:: Task directions ::
Reproduce only the lines from the line containing "- Body-parser" to the end of the entries below, including both of those lines.

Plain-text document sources
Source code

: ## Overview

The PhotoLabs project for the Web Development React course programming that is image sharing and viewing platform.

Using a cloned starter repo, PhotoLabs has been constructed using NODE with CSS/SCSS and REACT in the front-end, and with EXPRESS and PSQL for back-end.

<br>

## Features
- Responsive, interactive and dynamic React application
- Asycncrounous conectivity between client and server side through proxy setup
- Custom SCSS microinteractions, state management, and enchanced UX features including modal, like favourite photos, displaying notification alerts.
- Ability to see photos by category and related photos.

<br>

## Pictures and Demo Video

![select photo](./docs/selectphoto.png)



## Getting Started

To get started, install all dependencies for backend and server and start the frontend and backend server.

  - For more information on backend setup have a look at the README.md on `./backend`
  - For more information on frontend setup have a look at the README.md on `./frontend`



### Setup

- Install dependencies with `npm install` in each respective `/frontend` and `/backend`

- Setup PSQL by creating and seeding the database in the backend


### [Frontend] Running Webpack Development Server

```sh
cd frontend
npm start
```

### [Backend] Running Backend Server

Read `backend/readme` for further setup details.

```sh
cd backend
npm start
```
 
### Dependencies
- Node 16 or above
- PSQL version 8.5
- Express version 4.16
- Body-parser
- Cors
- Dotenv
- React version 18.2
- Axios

:: Exercise output ::
- Body-parser
- Cors
- Dotenv
- React version 18.2
- Axios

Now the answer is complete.